REQUIRED WORK: Pictures should be excluded; otherwise, copy every entry exactly.

MATERIAL PROVIDED:
────

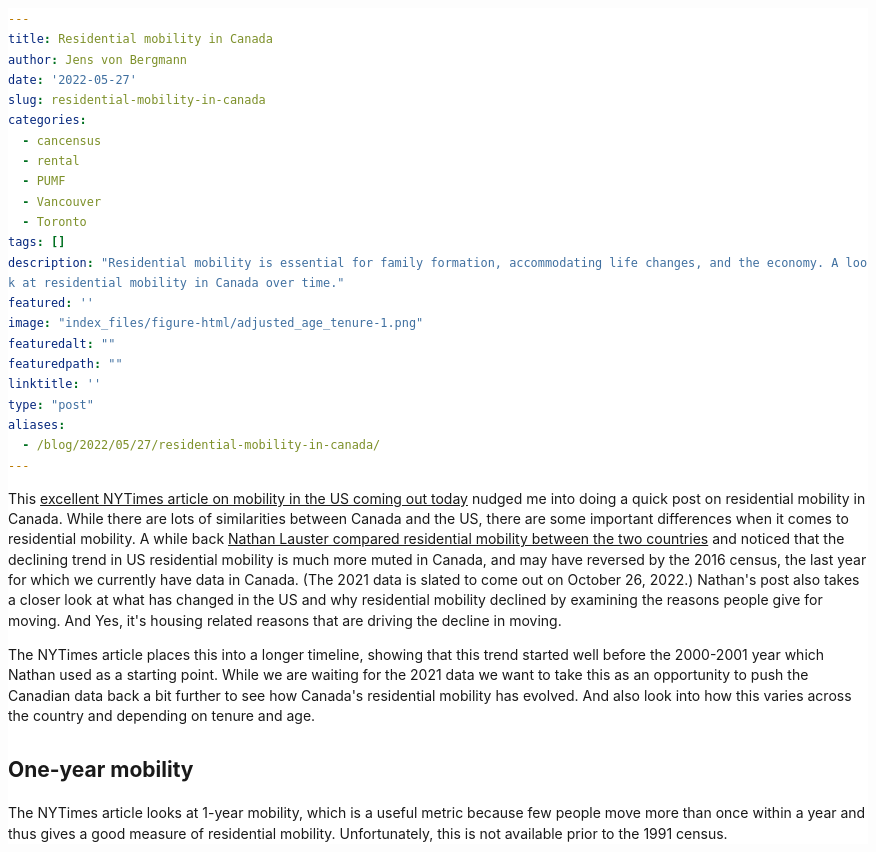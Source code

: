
 ```yaml
---
title: Residential mobility in Canada
author: Jens von Bergmann
date: '2022-05-27'
slug: residential-mobility-in-canada
categories:
  - cancensus
  - rental
  - PUMF
  - Vancouver
  - Toronto
tags: []
description: "Residential mobility is essential for family formation, accommodating life changes, and the economy. A look at residential mobility in Canada over time."
featured: ''
image: "index_files/figure-html/adjusted_age_tenure-1.png"
featuredalt: ""
featuredpath: ""
linktitle: ''
type: "post"
aliases:
  - /blog/2022/05/27/residential-mobility-in-canada/
---
```








This [excellent NYTimes article on mobility in the US coming out today](https://www.nytimes.com/2022/05/27/upshot/housing-market-slow-moving.html) nudged me into doing a quick post on residential mobility in Canada. While there are lots of similarities between Canada and the US, there are some important differences when it comes to residential mobility. A while back [Nathan Lauster compared residential mobility between the two countries](https://homefreesociology.com/2019/11/24/why-do-people-move-new-data-mysteries-and-fundamental-rights/) and noticed that the declining trend in US residential mobility is much more muted in Canada, and may have reversed by the 2016 census, the last year for which we currently have data in Canada. (The 2021 data is slated to come out on October 26, 2022.) Nathan's post also takes a closer look at what has changed in the US and why residential mobility declined by examining the reasons people give for moving. And Yes, it's housing related reasons that are driving the decline in moving.

The NYTimes article places this into a longer timeline, showing that this trend started well before the 2000-2001 year which Nathan used as a starting point. While we are waiting for the 2021 data we want to take this as an opportunity to push the Canadian data back a bit further to see how Canada's residential mobility has evolved. And also look into how this varies across the country and depending on tenure and age.


## One-year mobility
The NYTimes article looks at 1-year mobility, which is a useful metric because few people move more than once within a year and thus gives a good measure of residential mobility. Unfortunately, this is not available prior to the 1991 census.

────

PROBLEM SOLUTION:
Source code

:
 ```yaml
---
title: Residential mobility in Canada
author: Jens von Bergmann
date: '2022-05-27'
slug: residential-mobility-in-canada
categories:
  - cancensus
  - rental
  - PUMF
  - Vancouver
  - Toronto
tags: []
description: "Residential mobility is essential for family formation, accommodating life changes, and the economy. A look at residential mobility in Canada over time."
featured: ''
image: "index_files/figure-html/adjusted_age_tenure-1.png"
featuredalt: ""
featuredpath: ""
linktitle: ''
type: "post"
aliases:
  - /blog/2022/05/27/residential-mobility-in-canada/
---
```








This [excellent NYTimes article on mobility in the US coming out today](https://www.nytimes.com/2022/05/27/upshot/housing-market-slow-moving.html) nudged me into doing a quick post on residential mobility in Canada. While there are lots of similarities between Canada and the US, there are some important differences when it comes to residential mobility. A while back [Nathan Lauster compared residential mobility between the two countries](https://homefreesociology.com/2019/11/24/why-do-people-move-new-data-mysteries-and-fundamental-rights/) and noticed that the declining trend in US residential mobility is much more muted in Canada, and may have reversed by the 2016 census, the last year for which we currently have data in Canada. (The 2021 data is slated to come out on October 26, 2022.) Nathan's post also takes a closer look at what has changed in the US and why residential mobility declined by examining the reasons people give for moving. And Yes, it's housing related reasons that are driving the decline in moving.

The NYTimes article places this into a longer timeline, showing that this trend started well before the 2000-2001 year which Nathan used as a starting point. While we are waiting for the 2021 data we want to take this as an opportunity to push the Canadian data back a bit further to see how Canada's residential mobility has evolved. And also look into how this varies across the country and depending on tenure and age.


## One-year mobility
The NYTimes article looks at 1-year mobility, which is a useful metric because few people move more than once within a year and thus gives a good measure of residential mobility. Unfortunately, this is not available prior to the 1991 census.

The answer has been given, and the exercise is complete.